In November, the Georgetown Institute for the Study of Markets and Ethics (GISME) hosted a seminar titled “Ethics Across the Curriculum.” Fourteen graduate students from Georgetown University and other universities across the United States and Canada were recruited from a variety of disciplines, including political science, economics, history, business, and philosophy, to discuss the relationship between their area of study and normative thinking.

“The seminar asked, can you work as an economist, a political scientist, business management professor, anything, without a normative framework?” said Michael Douma, the director of GISME. “Are you simply just describing, or do you have a background of normative questions that you're thinking about? Questions that influence the way that you write, what you plan to research, and where to go next.”

The students participated in six sessions, each of which focused on a particular area of study and featured various articles selected by Douma. The specific disciplines were chosen because of their inherent relationship to the study of markets.

The seminar sought to promote communication between disciplines and understanding of different methods used when approaching ethics. Students became increasingly aware of the relationship between ethics and their respective area of study, as well as the disciplines of others.

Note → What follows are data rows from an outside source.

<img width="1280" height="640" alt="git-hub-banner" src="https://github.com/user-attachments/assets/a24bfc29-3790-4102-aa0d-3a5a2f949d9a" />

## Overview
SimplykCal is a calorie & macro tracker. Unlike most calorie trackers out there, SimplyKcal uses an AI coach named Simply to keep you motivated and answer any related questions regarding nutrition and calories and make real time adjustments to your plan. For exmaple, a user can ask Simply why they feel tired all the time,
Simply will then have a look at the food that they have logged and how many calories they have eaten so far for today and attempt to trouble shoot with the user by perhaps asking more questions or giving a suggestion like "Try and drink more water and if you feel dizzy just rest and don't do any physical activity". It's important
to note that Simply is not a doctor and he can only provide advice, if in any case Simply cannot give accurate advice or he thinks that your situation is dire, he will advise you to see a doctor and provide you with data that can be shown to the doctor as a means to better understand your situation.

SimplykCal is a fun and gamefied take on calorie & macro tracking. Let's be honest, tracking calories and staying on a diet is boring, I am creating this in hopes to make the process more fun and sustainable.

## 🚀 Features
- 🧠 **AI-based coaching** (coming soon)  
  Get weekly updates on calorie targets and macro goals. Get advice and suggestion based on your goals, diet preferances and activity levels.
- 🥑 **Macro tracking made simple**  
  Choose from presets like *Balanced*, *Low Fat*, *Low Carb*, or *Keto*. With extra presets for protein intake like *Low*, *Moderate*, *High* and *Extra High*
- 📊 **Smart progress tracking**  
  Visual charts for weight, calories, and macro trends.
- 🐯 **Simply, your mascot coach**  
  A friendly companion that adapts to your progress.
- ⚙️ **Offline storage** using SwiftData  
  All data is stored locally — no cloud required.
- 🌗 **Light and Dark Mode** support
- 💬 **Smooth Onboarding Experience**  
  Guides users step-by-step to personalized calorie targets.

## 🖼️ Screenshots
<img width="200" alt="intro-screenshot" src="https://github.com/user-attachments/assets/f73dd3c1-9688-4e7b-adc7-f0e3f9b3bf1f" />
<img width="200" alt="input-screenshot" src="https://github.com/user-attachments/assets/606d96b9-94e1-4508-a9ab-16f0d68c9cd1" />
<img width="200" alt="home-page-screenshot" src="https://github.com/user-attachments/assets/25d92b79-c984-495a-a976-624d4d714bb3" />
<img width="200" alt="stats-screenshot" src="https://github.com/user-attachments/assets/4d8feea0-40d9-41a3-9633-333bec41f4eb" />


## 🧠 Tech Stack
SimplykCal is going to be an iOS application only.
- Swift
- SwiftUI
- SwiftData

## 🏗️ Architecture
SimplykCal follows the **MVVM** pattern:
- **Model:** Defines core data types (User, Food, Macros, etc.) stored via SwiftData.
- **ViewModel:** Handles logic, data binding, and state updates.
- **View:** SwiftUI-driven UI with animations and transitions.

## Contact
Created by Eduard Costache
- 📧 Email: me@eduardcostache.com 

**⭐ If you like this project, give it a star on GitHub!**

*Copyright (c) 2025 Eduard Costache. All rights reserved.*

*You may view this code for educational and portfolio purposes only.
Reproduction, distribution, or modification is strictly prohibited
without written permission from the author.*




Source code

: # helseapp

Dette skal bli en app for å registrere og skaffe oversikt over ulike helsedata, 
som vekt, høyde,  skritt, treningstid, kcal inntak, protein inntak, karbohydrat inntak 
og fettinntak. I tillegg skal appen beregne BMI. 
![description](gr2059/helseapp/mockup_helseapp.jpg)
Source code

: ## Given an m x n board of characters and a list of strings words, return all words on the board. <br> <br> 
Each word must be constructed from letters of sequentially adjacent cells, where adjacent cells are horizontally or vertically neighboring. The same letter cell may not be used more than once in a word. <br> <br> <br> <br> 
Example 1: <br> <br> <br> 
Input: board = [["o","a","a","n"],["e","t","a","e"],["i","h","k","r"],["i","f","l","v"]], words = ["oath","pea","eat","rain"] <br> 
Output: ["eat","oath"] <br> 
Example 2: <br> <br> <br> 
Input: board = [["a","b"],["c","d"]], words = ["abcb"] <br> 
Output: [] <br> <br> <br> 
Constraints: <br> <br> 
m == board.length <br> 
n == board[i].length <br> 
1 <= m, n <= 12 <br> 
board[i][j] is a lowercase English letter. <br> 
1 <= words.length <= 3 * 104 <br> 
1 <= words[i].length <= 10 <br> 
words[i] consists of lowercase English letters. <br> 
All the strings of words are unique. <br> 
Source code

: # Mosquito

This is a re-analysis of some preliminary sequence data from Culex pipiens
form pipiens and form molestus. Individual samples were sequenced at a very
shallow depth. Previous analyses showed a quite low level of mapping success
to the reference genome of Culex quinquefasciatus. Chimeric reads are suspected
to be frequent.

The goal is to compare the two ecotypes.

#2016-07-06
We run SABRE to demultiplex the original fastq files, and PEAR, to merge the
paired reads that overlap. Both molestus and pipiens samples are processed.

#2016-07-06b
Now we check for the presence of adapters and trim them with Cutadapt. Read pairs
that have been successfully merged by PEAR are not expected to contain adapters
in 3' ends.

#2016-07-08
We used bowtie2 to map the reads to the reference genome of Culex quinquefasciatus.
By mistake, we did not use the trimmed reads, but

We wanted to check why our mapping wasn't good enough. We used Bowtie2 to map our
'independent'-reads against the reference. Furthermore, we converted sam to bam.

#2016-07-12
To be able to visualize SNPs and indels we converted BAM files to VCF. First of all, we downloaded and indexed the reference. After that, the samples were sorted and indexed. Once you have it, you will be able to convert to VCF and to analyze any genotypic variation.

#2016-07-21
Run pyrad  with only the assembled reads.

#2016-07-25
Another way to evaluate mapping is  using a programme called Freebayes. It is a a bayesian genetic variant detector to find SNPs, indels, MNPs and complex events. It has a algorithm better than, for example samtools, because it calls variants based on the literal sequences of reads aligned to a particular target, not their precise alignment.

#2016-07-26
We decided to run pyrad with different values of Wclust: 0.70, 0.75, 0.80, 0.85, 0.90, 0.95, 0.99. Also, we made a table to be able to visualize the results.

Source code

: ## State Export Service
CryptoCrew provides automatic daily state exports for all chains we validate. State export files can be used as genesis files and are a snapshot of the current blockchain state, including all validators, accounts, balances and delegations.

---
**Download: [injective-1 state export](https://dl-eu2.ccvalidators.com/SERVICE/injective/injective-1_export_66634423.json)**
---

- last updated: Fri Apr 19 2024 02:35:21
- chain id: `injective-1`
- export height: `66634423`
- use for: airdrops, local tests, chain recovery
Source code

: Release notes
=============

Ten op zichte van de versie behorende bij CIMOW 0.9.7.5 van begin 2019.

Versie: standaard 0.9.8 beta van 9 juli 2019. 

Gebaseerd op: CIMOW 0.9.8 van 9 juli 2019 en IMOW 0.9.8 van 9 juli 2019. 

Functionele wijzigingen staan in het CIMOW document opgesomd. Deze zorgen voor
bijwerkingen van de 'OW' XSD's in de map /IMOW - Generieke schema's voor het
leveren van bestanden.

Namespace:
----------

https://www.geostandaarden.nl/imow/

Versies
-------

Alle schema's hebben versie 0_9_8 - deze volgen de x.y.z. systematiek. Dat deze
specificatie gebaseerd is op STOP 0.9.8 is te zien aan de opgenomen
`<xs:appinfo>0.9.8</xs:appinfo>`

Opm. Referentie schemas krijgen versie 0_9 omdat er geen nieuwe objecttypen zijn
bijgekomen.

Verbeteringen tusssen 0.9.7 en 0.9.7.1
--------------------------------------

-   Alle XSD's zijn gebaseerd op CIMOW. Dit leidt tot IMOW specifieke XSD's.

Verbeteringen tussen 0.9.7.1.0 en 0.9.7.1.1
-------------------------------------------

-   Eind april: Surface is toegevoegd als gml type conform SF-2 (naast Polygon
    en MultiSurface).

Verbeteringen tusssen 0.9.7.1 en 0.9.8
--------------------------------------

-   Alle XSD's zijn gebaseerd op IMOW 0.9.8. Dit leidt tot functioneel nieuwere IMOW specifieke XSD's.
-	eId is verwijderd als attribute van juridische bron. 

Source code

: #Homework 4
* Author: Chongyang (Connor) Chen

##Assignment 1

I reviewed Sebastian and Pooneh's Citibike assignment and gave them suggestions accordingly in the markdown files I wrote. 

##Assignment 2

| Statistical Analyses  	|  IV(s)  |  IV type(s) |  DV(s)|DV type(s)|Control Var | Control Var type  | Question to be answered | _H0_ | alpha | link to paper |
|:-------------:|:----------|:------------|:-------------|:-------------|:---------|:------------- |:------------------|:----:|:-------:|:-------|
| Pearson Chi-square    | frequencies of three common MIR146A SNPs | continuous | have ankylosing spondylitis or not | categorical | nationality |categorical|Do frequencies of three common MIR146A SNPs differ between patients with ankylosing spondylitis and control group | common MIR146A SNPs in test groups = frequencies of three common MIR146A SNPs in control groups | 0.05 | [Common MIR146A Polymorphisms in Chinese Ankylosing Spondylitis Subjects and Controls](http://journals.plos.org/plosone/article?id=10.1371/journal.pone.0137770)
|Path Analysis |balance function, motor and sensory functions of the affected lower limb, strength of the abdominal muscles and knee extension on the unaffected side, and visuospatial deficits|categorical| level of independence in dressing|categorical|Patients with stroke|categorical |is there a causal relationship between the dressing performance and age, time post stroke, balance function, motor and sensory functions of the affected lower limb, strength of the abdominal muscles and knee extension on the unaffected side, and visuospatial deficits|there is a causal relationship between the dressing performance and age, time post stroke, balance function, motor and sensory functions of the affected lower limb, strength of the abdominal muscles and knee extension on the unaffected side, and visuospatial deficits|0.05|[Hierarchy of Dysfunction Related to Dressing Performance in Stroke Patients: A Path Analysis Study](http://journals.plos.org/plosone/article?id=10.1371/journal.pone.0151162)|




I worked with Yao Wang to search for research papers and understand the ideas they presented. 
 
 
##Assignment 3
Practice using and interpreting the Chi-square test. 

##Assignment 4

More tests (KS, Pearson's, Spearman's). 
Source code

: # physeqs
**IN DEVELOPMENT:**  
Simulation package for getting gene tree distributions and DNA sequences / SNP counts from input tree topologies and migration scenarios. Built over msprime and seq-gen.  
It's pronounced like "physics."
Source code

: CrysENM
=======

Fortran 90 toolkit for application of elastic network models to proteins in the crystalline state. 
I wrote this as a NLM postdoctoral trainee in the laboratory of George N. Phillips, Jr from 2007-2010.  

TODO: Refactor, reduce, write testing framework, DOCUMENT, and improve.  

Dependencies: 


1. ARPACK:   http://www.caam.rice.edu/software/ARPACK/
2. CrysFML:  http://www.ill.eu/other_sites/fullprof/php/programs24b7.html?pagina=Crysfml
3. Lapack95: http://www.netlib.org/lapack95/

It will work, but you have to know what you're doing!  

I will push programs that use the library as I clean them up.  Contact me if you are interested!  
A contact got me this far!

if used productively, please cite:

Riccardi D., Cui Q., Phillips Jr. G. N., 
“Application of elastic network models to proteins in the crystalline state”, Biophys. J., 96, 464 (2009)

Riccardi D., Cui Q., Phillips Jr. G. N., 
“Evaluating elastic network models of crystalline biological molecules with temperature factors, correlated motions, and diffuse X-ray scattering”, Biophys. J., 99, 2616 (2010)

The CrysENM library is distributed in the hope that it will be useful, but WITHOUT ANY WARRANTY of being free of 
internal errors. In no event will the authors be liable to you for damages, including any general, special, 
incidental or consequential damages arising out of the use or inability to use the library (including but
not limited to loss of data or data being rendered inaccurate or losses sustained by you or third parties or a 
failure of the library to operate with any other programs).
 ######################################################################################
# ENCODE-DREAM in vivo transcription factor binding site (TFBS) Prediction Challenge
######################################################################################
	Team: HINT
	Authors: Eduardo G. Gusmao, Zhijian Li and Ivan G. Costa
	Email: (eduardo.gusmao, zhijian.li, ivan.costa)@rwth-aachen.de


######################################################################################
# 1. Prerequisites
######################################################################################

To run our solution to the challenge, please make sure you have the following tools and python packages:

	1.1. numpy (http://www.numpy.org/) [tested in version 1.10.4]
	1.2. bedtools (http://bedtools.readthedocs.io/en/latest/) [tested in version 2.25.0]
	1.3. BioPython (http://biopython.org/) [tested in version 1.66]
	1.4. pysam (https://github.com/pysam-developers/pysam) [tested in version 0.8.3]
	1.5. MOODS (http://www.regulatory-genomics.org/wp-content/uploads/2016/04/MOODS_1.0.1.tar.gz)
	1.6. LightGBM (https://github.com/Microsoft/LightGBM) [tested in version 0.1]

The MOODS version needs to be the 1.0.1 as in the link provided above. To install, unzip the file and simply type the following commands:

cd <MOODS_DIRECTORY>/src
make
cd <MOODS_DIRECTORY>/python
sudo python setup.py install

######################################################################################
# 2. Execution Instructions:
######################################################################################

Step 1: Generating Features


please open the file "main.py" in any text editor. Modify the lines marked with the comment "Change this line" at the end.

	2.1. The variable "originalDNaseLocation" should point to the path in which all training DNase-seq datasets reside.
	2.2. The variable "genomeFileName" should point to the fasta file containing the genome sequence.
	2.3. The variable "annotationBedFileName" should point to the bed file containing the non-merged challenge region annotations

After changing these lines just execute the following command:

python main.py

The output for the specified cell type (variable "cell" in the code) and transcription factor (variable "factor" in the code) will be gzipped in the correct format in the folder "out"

“The candid discussion and intelligent exchange of ideas allowed me to think more deeply about how ethics and normative thinking are incorporated into my research and studies,” said Benjamin Gibbs, a historian and business student from the University of Dallas. “The variety of disciplines represented also facilitated discourse as to how my department's study of ethics is informed by other disciplines and how we can communicate across departments."

The students determined that although it may be possible to conduct research without thinking about ethics, the research would be bland.

“The major realization I came away with from the seminar was just how inescapable normative thinking is in work across the humanities and social sciences,” said Ben Woodfinden, a Carleton University graduate student in political philosophy. “Being aware of the normative foundations and presuppositions inherent in virtually all scholarship and research helps us better critically evaluate our own work and research, as well as the work of others."

By hosting “Ethics Across the Curriculum,” GISME helped to fulfill the mission of the McDonough School of Business to create principled leaders.

“If we want to create principled leaders, we can’t just tell people to be good. We have to put them through situations and they need to think about various problems,” Douma said.

The seminar was successful in both promoting awareness of philosophical ethics across a variety of disciplines and increasing GISME’s profile.

“The conference was a fruitful opportunity to discuss the nature and importance of ethical practice and ethical theory with non-specialists across a large breadth of academic disciplines,” said Gordon Shannon, a Princeton University Ph.D. candidate in philosophy.